We deliver training developed in house for suppliers. The measured results of the training can be attributed to many factors outside of the instruction.
The training is for a manufacturing quality chart. The objectives are:
- Level 2: Recognize the layout of the form
Apply the best practices taught in the course to complete a case study.
Measure of learning: A critique of the completed case study.
- Level 5: Have confidence filling out the form.
Measure of confidence: Likert scale survey at the end of the course.
Ideally, follow up interviews 2-3 months after the class could be performed to measure the learning and attitude. This could be questionnaire of the attendee and their supervisor. It could also be interviews with a sample group. In addition, historical data of the individual supplier’s compliance can be used to measure application.
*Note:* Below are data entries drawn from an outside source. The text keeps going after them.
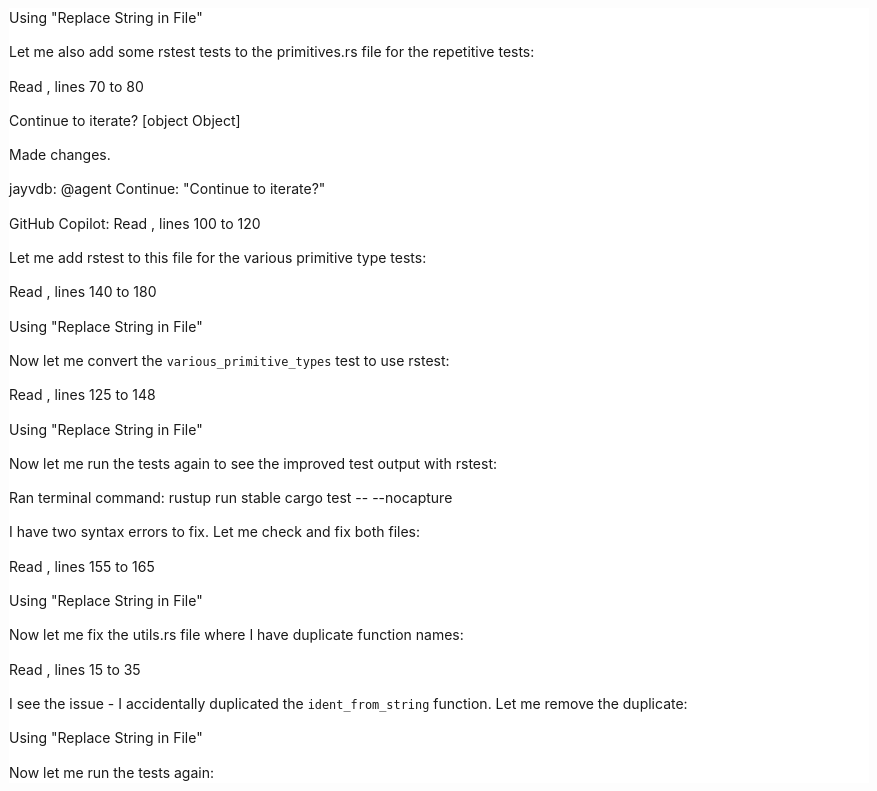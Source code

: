 Using "Replace String in File"


```

```
Let me also add some rstest tests to the primitives.rs file for the repetitive tests:

Read [](file:///Users/jayvdb/mine/desynt/tests/primitives.rs#70-70), lines 70 to 80

Continue to iterate?
[object Object]

Made changes.

jayvdb: @agent Continue: "Continue to iterate?"

GitHub Copilot: Read [](file:///Users/jayvdb/mine/desynt/tests/primitives.rs#100-100), lines 100 to 120

Let me add rstest to this file for the various primitive type tests:

Read [](file:///Users/jayvdb/mine/desynt/tests/primitives.rs#140-140), lines 140 to 180

Using "Replace String in File"


```

```
Now let me convert the `various_primitive_types` test to use rstest:

Read [](file:///Users/jayvdb/mine/desynt/tests/primitives.rs#125-125), lines 125 to 148

Using "Replace String in File"


```

```
Now let me run the tests again to see the improved test output with rstest:

Ran terminal command: rustup run stable cargo test -- --nocapture

I have two syntax errors to fix. Let me check and fix both files:

Read [](file:///Users/jayvdb/mine/desynt/tests/primitives.rs#155-155), lines 155 to 165

Using "Replace String in File"


```

```
Now let me fix the utils.rs file where I have duplicate function names:

Read [](file:///Users/jayvdb/mine/desynt/tests/utils.rs#15-15), lines 15 to 35

I see the issue - I accidentally duplicated the `ident_from_string` function. Let me remove the duplicate:

Using "Replace String in File"


```

```
Now let me run the tests again:
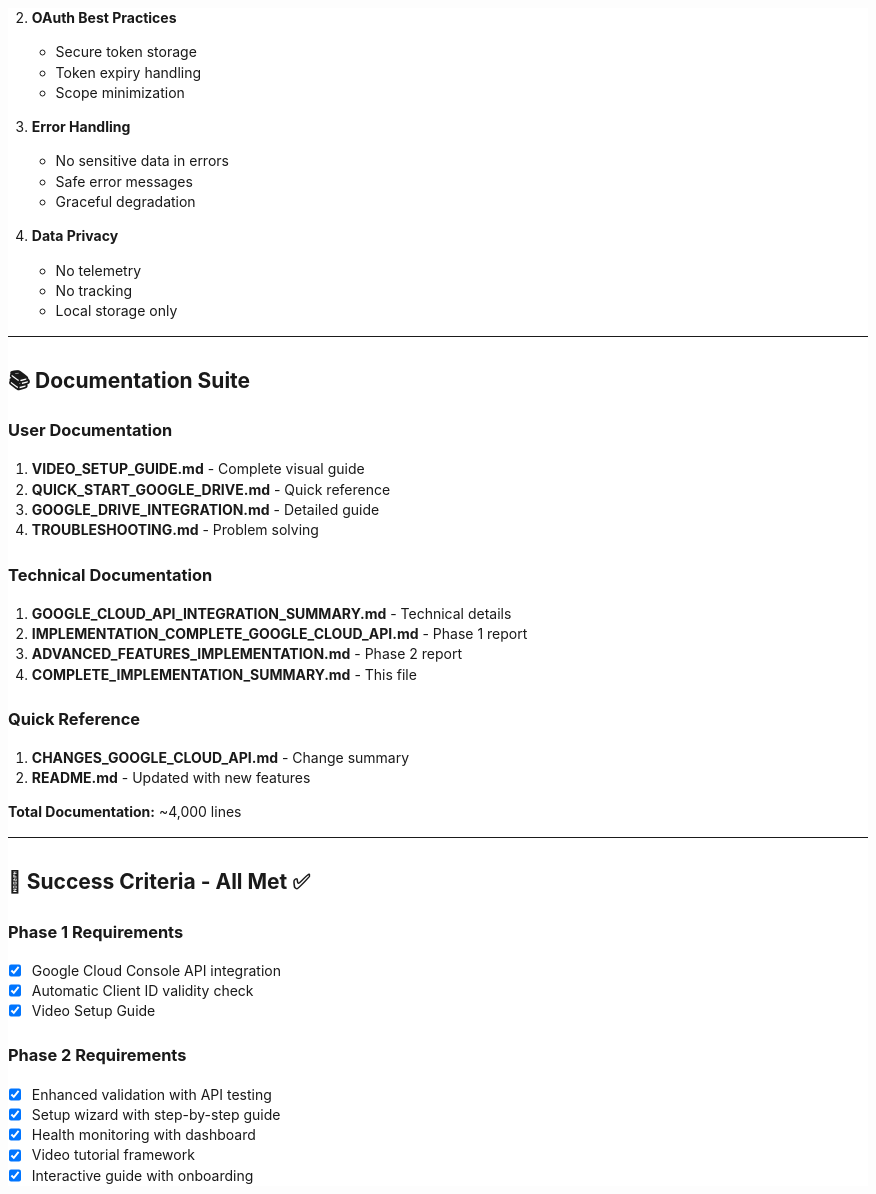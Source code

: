 2. **OAuth Best Practices**
   - Secure token storage
   - Token expiry handling
   - Scope minimization

3. **Error Handling**
   - No sensitive data in errors
   - Safe error messages
   - Graceful degradation

4. **Data Privacy**
   - No telemetry
   - No tracking
   - Local storage only

---

## 📚 Documentation Suite

### User Documentation
1. **VIDEO_SETUP_GUIDE.md** - Complete visual guide
2. **QUICK_START_GOOGLE_DRIVE.md** - Quick reference
3. **GOOGLE_DRIVE_INTEGRATION.md** - Detailed guide
4. **TROUBLESHOOTING.md** - Problem solving

### Technical Documentation
1. **GOOGLE_CLOUD_API_INTEGRATION_SUMMARY.md** - Technical details
2. **IMPLEMENTATION_COMPLETE_GOOGLE_CLOUD_API.md** - Phase 1 report
3. **ADVANCED_FEATURES_IMPLEMENTATION.md** - Phase 2 report
4. **COMPLETE_IMPLEMENTATION_SUMMARY.md** - This file

### Quick Reference
1. **CHANGES_GOOGLE_CLOUD_API.md** - Change summary
2. **README.md** - Updated with new features

**Total Documentation:** ~4,000 lines

---

## 🎯 Success Criteria - All Met ✅

### Phase 1 Requirements
- [x] Google Cloud Console API integration
- [x] Automatic Client ID validity check
- [x] Video Setup Guide

### Phase 2 Requirements
- [x] Enhanced validation with API testing
- [x] Setup wizard with step-by-step guide
- [x] Health monitoring with dashboard
- [x] Video tutorial framework
- [x] Interactive guide with onboarding

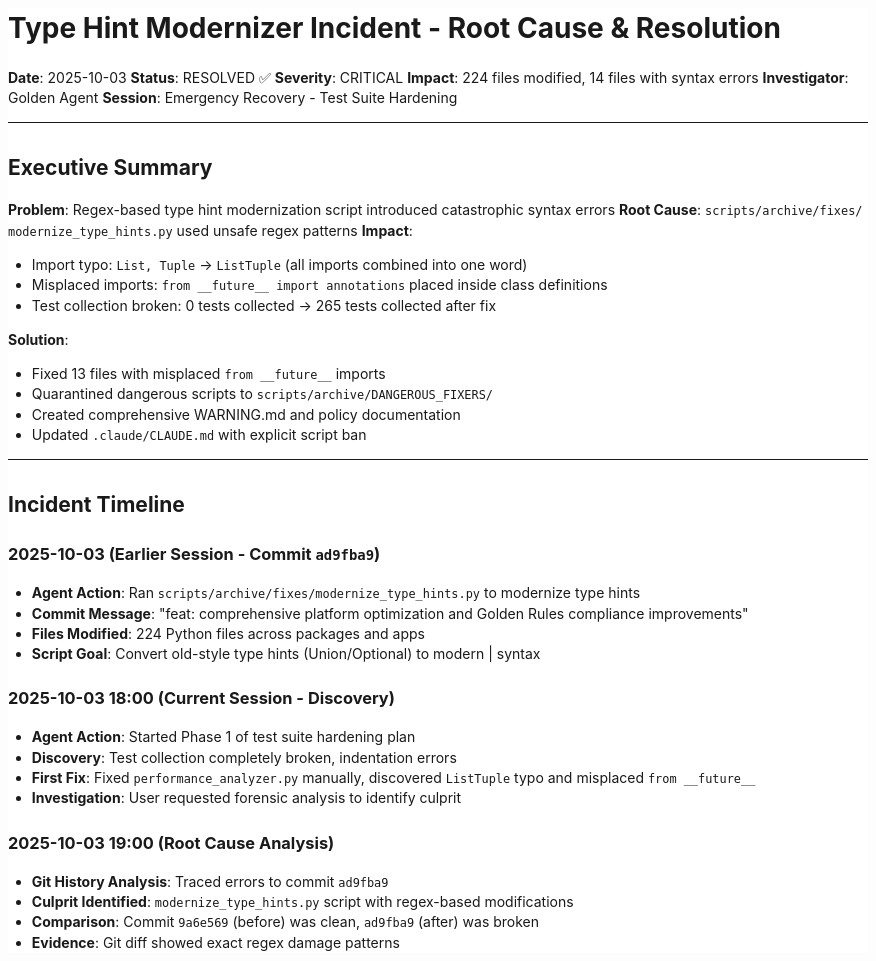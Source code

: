 # Type Hint Modernizer Incident - Root Cause & Resolution

**Date**: 2025-10-03
**Status**: RESOLVED ✅
**Severity**: CRITICAL
**Impact**: 224 files modified, 14 files with syntax errors
**Investigator**: Golden Agent
**Session**: Emergency Recovery - Test Suite Hardening

---

## Executive Summary

**Problem**: Regex-based type hint modernization script introduced catastrophic syntax errors
**Root Cause**: `scripts/archive/fixes/modernize_type_hints.py` used unsafe regex patterns
**Impact**:
- Import typo: `List, Tuple` → `ListTuple` (all imports combined into one word)
- Misplaced imports: `from __future__ import annotations` placed inside class definitions
- Test collection broken: 0 tests collected → 265 tests collected after fix

**Solution**:
- Fixed 13 files with misplaced `from __future__` imports
- Quarantined dangerous scripts to `scripts/archive/DANGEROUS_FIXERS/`
- Created comprehensive WARNING.md and policy documentation
- Updated `.claude/CLAUDE.md` with explicit script ban

---

## Incident Timeline

### 2025-10-03 (Earlier Session - Commit `ad9fba9`)
- **Agent Action**: Ran `scripts/archive/fixes/modernize_type_hints.py` to modernize type hints
- **Commit Message**: "feat: comprehensive platform optimization and Golden Rules compliance improvements"
- **Files Modified**: 224 Python files across packages and apps
- **Script Goal**: Convert old-style type hints (Union/Optional) to modern | syntax

### 2025-10-03 18:00 (Current Session - Discovery)
- **Agent Action**: Started Phase 1 of test suite hardening plan
- **Discovery**: Test collection completely broken, indentation errors
- **First Fix**: Fixed `performance_analyzer.py` manually, discovered `ListTuple` typo and misplaced `from __future__`
- **Investigation**: User requested forensic analysis to identify culprit

### 2025-10-03 19:00 (Root Cause Analysis)
- **Git History Analysis**: Traced errors to commit `ad9fba9`
- **Culprit Identified**: `modernize_type_hints.py` script with regex-based modifications
- **Comparison**: Commit `9a6e569` (before) was clean, `ad9fba9` (after) was broken
- **Evidence**: Git diff showed exact regex damage patterns
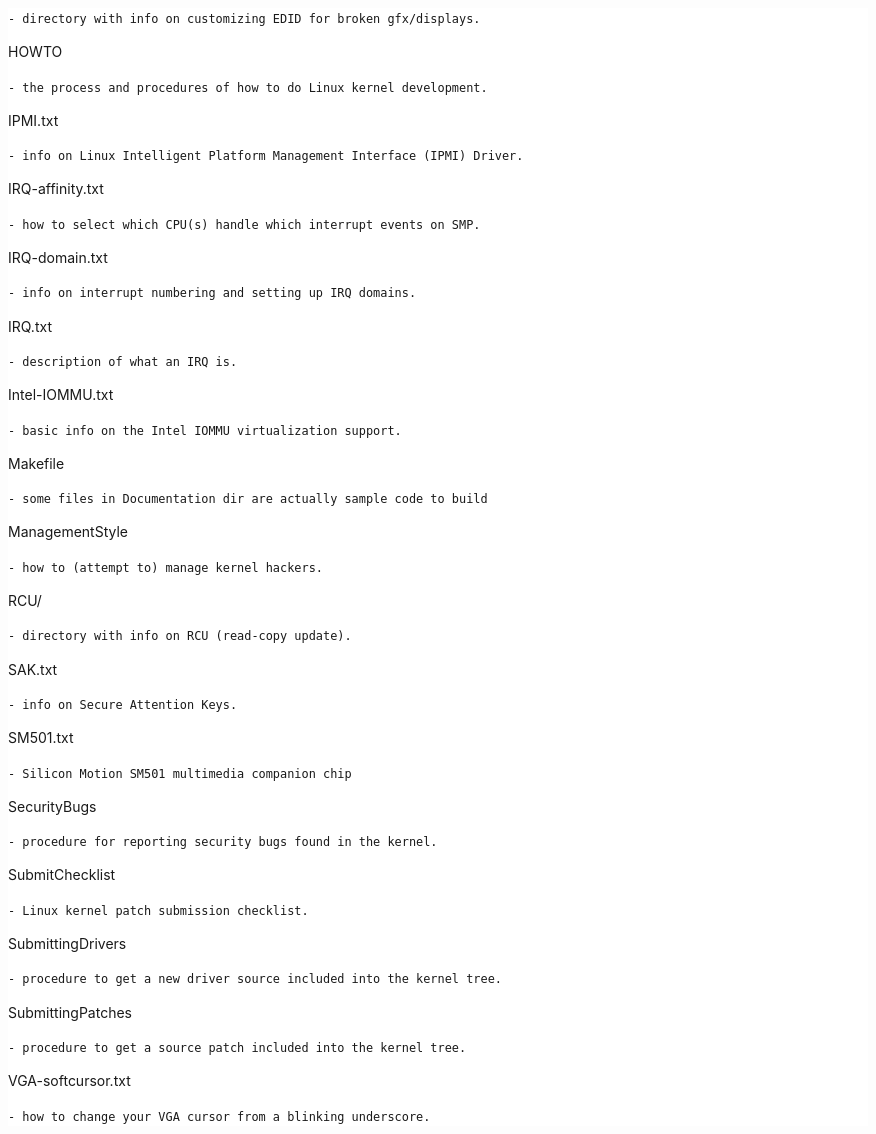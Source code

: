   	- directory with info on customizing EDID for broken gfx/displays.

  HOWTO

  	- the process and procedures of how to do Linux kernel development.

  IPMI.txt

  	- info on Linux Intelligent Platform Management Interface (IPMI) Driver.

  IRQ-affinity.txt

  	- how to select which CPU(s) handle which interrupt events on SMP.

  IRQ-domain.txt

  	- info on interrupt numbering and setting up IRQ domains.

  IRQ.txt

  	- description of what an IRQ is.

  Intel-IOMMU.txt

  	- basic info on the Intel IOMMU virtualization support.

  Makefile

  	- some files in Documentation dir are actually sample code to build

  ManagementStyle

  	- how to (attempt to) manage kernel hackers.

  RCU/

  	- directory with info on RCU (read-copy update).

  SAK.txt

  	- info on Secure Attention Keys.

  SM501.txt

  	- Silicon Motion SM501 multimedia companion chip

  SecurityBugs

  	- procedure for reporting security bugs found in the kernel.

  SubmitChecklist

  	- Linux kernel patch submission checklist.

  SubmittingDrivers

  	- procedure to get a new driver source included into the kernel tree.

  SubmittingPatches

  	- procedure to get a source patch included into the kernel tree.

  VGA-softcursor.txt

  	- how to change your VGA cursor from a blinking underscore.
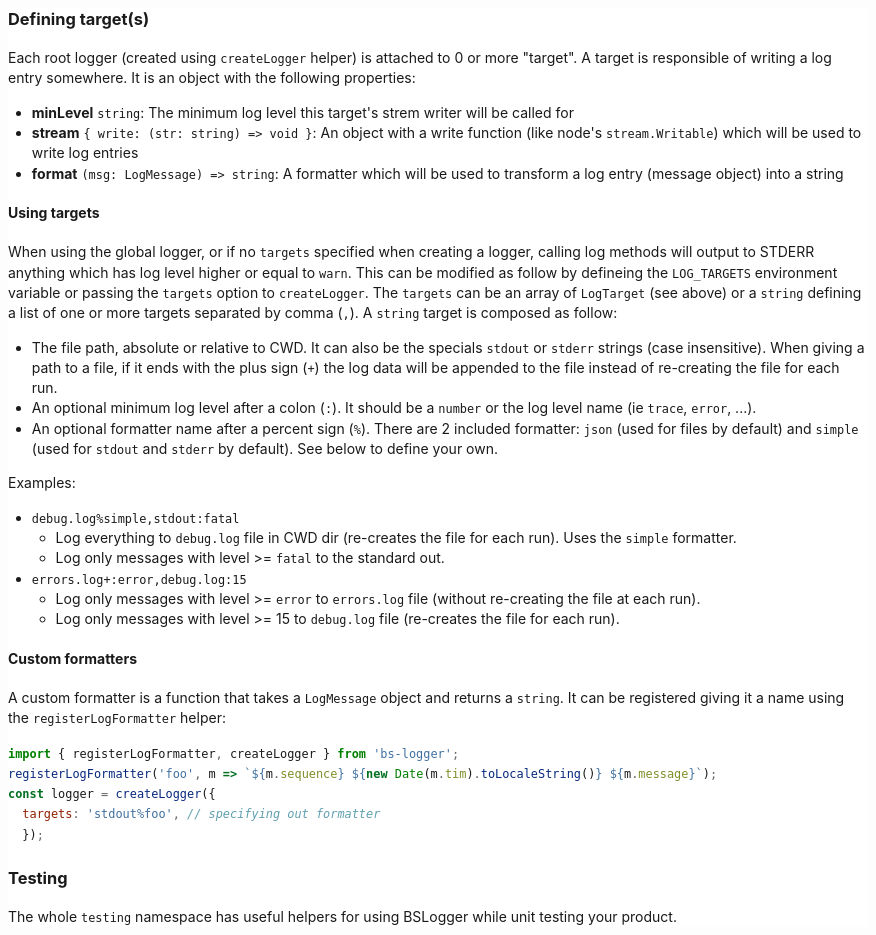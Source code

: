 ### Defining target(s)

Each root logger (created using `createLogger` helper) is attached to 0 or more "target". A target is responsible of writing a log entry somewhere. It is an object with the following properties:

- **minLevel** `string`: The minimum log level this target's strem writer will be called for
- **stream** `{ write: (str: string) => void }`: An object with a write function (like node's `stream.Writable`) which will be used to write log entries
- **format** `(msg: LogMessage) => string`: A formatter which will be used to transform a log entry (message object) into a string

#### Using targets

When using the global logger, or if no `targets` specified when creating a logger, calling log methods will output to STDERR anything which has log level higher or equal to `warn`. This can be modified as follow by defineing the `LOG_TARGETS` environment variable or passing the `targets` option to `createLogger`. The `targets` can be an array of `LogTarget` (see above) or a `string` defining a list of one or more targets separated by comma (`,`). A `string` target is composed as follow:
- The file path, absolute or relative to CWD. It can also be the specials `stdout` or `stderr` strings (case insensitive). When giving a path to a file, if it ends with the plus sign (`+`) the log data will be appended to the file instead of re-creating the file for each run.
- An optional minimum log level after a colon (`:`). It should be a `number` or the log level name (ie `trace`, `error`, ...).
- An optional formatter name after a percent sign (`%`). There are 2 included formatter: `json` (used for files by default) and `simple` (used for `stdout` and `stderr` by default). See below to define your own.

Examples:
- `debug.log%simple,stdout:fatal`
  - Log everything to `debug.log` file in CWD dir (re-creates the file for each run). Uses the `simple` formatter.
  - Log only messages with level >= `fatal` to the standard out.
- `errors.log+:error,debug.log:15`
  - Log only messages with level >= `error` to `errors.log` file (without re-creating the file at each run).
  - Log only messages with level >= 15 to `debug.log` file (re-creates the file for each run).

#### Custom formatters

A custom formatter is a function that takes a `LogMessage` object and returns a `string`. It can be registered giving it a name using the `registerLogFormatter` helper:

```js
import { registerLogFormatter, createLogger } from 'bs-logger';
registerLogFormatter('foo', m => `${m.sequence} ${new Date(m.tim).toLocaleString()} ${m.message}`);
const logger = createLogger({
  targets: 'stdout%foo', // specifying out formatter
  });
```

### Testing

The whole `testing` namespace has useful helpers for using BSLogger while unit testing your product.
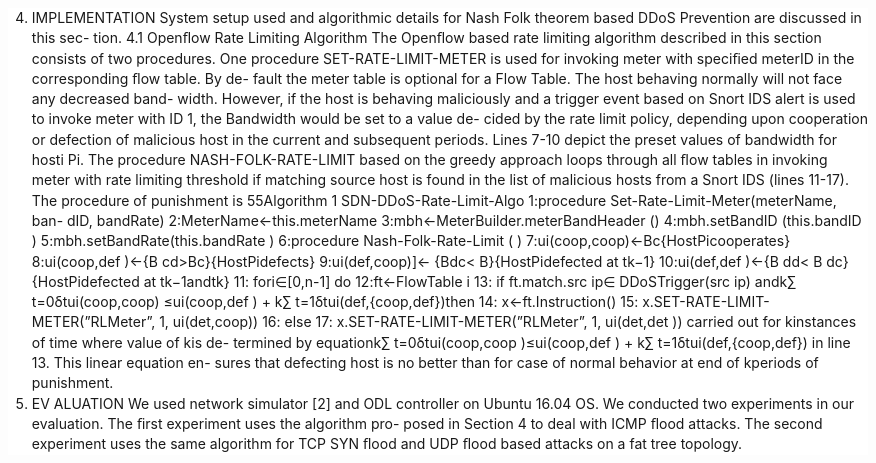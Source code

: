 4. IMPLEMENTATION
System setup used and algorithmic details for Nash Folk
theorem based DDoS Prevention are discussed in this sec-
tion.
4.1 Openﬂow Rate Limiting Algorithm
The Openﬂow based rate limiting algorithm described
in this section consists of two procedures. One procedure
SET-RATE-LIMIT-METER is used for invoking meter with
speciﬁed meterID in the corresponding ﬂow table. By de-
fault the meter table is optional for a Flow Table. The
host behaving normally will not face any decreased band-
width. However, if the host is behaving maliciously and
a trigger event based on Snort IDS alert is used to invoke
meter with ID 1, the Bandwidth would be set to a value de-
cided by the rate limit policy, depending upon cooperation
or defection of malicious host in the current and subsequent
periods. Lines 7-10 depict the preset values of bandwidth
for hosti Pi. The procedure NASH-FOLK-RATE-LIMIT
based on the greedy approach loops through all ﬂow tables
in invoking meter with rate limiting threshold if matching
source host is found in the list of malicious hosts from a
Snort IDS (lines 11-17). The procedure of punishment is
55Algorithm 1 SDN-DDoS-Rate-Limit-Algo
1:procedure Set-Rate-Limit-Meter(meterName, ban-
dID, bandRate)
2:MeterName←this.meterName
3:mbh←MeterBuilder.meterBandHeader ()
4:mbh.setBandID (this.bandID )
5:mbh.setBandRate(this.bandRate )
6:procedure Nash-Folk-Rate-Limit (
)
7:ui(coop,coop)←Bc{HostPicooperates}
8:ui(coop,def )←{B cd&gt;Bc}{HostPidefects}
9:ui(def,coop)]← {Bdc&lt; B}{HostPidefected at
tk−1}
10:ui(def,def )←{B dd&lt; B dc}{HostPidefected at
tk−1andtk}
11: fori∈[0,n-1] do
12:ft←FlowTable i
13: if ft.match.src ip∈ DDoSTrigger(src ip)
andk∑
t=0δtui(coop,coop) ≤ui(coop,def ) +
k∑
t=1δtui(def,{coop,def})then
14: x←ft.Instruction()
15: x.SET-RATE-LIMIT-METER(”RLMeter”, 1,
ui(det,coop))
16: else
17: x.SET-RATE-LIMIT-METER(”RLMeter”, 1,
ui(det,det ))
carried out for kinstances of time where value of kis de-
termined by equationk∑
t=0δtui(coop,coop )≤ui(coop,def ) +
k∑
t=1δtui(def,{coop,def}) in line 13. This linear equation en-
sures that defecting host is no better than for case of normal
behavior at end of kperiods of punishment.
5. EV ALUATION
We used network simulator [2] and ODL controller on
Ubuntu 16.04 OS. We conducted two experiments in our
evaluation. The ﬁrst experiment uses the algorithm pro-
posed in Section 4 to deal with ICMP ﬂood attacks. The
second experiment uses the same algorithm for TCP SYN
ﬂood and UDP ﬂood based attacks on a fat tree topology.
To isolate the effects of instruction other attributive factors would have to be isolated. These would be:
Supplier company culture
- To what extent is quality chart compliance encouraged.
- Who the suppliers other customers are.
- The complexity of their manufacturing process.
- Inconsistencies between plants enforcement of quality chart rules.
- Relationship between supplier and plant quality engineers.
- Quality chart audit schedule is based on supplier grade.
- The safety and critical characteristics of the part made by the suppliers.
- Role in the company and responsibility for quality chart development.
- Time available for quality chart development.
Because of the large number, variety and strength of these influences, it would be very difficult to isolate these. Furthermore, conducting control group would be impossible because the learners are from different organizations. However, using stakeholder estimates and forecasting trends could help isolate the effects of training.
As for stakeholder estimates, participants and their supervisors could be asked to fill out a detailed questionnaire that estimates the effect of the instruction. As for trends, the historical trend of successfully completed quality charts submitted to the plants could show general and supplier specific trends.
Surely we are more credible when we can isolate the effects of instruction. However, this often is a costly and time intensive effort. Furthermore, these efforts might strain the relationship of the companies that receive the outside training. Perhaps a more rewarding endeavor would be amplifying and focusing the positive effects of organizational and management factors and Hawthorn or Pygmalion effects on the training.